Su aislamiento geográfico, su escasez de habitantes -unos
300.000-, de animales (a excepción de los caballos y las ovejas, más numerosas
que los humanos) y de vegetación, su idioma imposible de vocablos largos e
impronunciables, su rica y arraigada mitología (más de la mitad de los
islandeses creen en los elfos, con eso está todo dicho) y su clima revuelto y
duro contribuyen también a convertir Islandia en un mundo aparte, a esa
sensación de haber abandonado la Tierra para llegar a un planeta lejano. Algunos
colores son tan peculiares que parecen artificiales, creados por algún genial
pintor; algunos caprichos de la naturaleza tan sorprendentes que la mente no ha
llegado siquiera a imaginarlos; algunas sensaciones tan irreales que en
ocasiones tienes la sensación de estar metido de lleno en un sueño.
Ante tanta maravilla de la naturaleza pasé boquiabierto
cada segundo de las dos semanas que estuve allí. Es cierto que me costó un
riñón el viaje (una paga extra de navidad y otra de verano), pero también que
el esfuerzo económico que realicé para ver Islandia quedó compensado con creces
a base de naturaleza desbordante, como seguro lo quedará el vuestro si decidís
viajar allí.
Dejando de lado el seguramente también increíble interior de
Islandia (solo apto para todoterrenos debido a su peligrosidad y cuya estrella
es el monte Hekla, el volcán más grande de la nación) os invito a dar la vuelta
a la isla, aunque va a ser difícil condensar tanta maravilla en estas líneas.
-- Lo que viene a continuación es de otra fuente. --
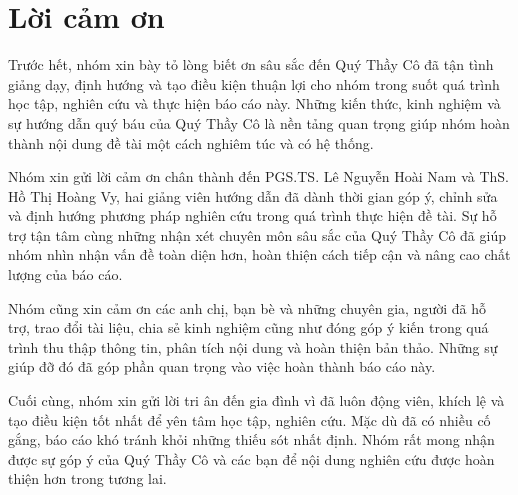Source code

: \chapter*{Lời cảm ơn}
\label{appendix:thanks}

Trước hết, nhóm xin bày tỏ lòng biết ơn sâu sắc đến Quý Thầy Cô đã tận tình giảng dạy, định hướng và tạo điều kiện thuận lợi cho nhóm trong suốt quá trình học tập, nghiên cứu và thực hiện báo cáo này. Những kiến thức, kinh nghiệm và sự hướng dẫn quý báu của Quý Thầy Cô là nền tảng quan trọng giúp nhóm hoàn thành nội dung đề tài một cách nghiêm túc và có hệ thống.

Nhóm xin gửi lời cảm ơn chân thành đến PGS.TS. Lê Nguyễn Hoài Nam và ThS. Hồ Thị Hoàng Vy, hai giảng viên hướng dẫn đã dành thời gian góp ý, chỉnh sửa và định hướng phương pháp nghiên cứu trong quá trình thực hiện đề tài. Sự hỗ trợ tận tâm cùng những nhận xét chuyên môn sâu sắc của Quý Thầy Cô đã giúp nhóm nhìn nhận vấn đề toàn diện hơn, hoàn thiện cách tiếp cận và nâng cao chất lượng của báo cáo.

Nhóm cũng xin cảm ơn các anh chị, bạn bè và những chuyên gia, người đã hỗ trợ, trao đổi tài liệu, chia sẻ kinh nghiệm cũng như đóng góp ý kiến trong quá trình thu thập thông tin, phân tích nội dung và hoàn thiện bản thảo. Những sự giúp đỡ đó đã góp phần quan trọng vào việc hoàn thành báo cáo này.

Cuối cùng, nhóm xin gửi lời tri ân đến gia đình vì đã luôn động viên, khích lệ và tạo điều kiện tốt nhất để yên tâm học tập, nghiên cứu. Mặc dù đã có nhiều cố gắng, báo cáo khó tránh khỏi những thiếu sót nhất định. Nhóm rất mong nhận được sự góp ý của Quý Thầy Cô và các bạn để nội dung nghiên cứu được hoàn thiện hơn trong tương lai.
Salimos de Reykjavik para alcanzar a través de la carretera circular, la única
‘gran’ vía (en realidad solo tiene un carril por cada dirección) que raja la
inmensidad de Islandia, el Triángulo de Oro, las tres primeras obras de arte
que ha creado la naturaleza en el país.
La inicial es el Parque Nacional de Thingvellir, que acoge
un espectacular cañón volcánico fruto de la antigua separación de las placas
tectónicas de Eurasia y América y que fue también lugar de reunión de los
diversos clanes islandeses en el que se consideró el primer parlamento europeo
allá por el siglo X; la segunda es una zona de gran actividad volcánica,
plagada de sulfataras, pozas de lava, ríos de agua caliente y géiseres, que
acoge precisamente el descomunal Geysir, el cual en su día llegaba a expulsar
de su descomunal cráter líquido hirviendo a 80 metros y que ahora se encuentra
dormido por culpa del maltrato humano. Otro geiser cercano, el Strokkur,
sorprenderá aún así a los visitantes pues el agua que expulsa cada pocos
minutos llega a alcanzar los 20 metros; y la tercera es quizás la cascada más
impresionante de entre las muchísimas cascadas impresionantes de Islandia, lo
que es mucho decir: la monumental Gulfoss, catarata de dos saltos enclavada en
un cañón creado por ella misma. Son tales su belleza, fuerza, caudal y magnitud
-25 metros de ancho, 32 de caída, 109 metros cúbicos por segundo de media…- que
te hace sentir minúsculo y te provoca una sonrisa irónica al pensar en las típicas
excursiones que has hecho en España a las típicas ‘grandes cascadas’, gotas de
agua en comparación con la inmensidad de este mar interior.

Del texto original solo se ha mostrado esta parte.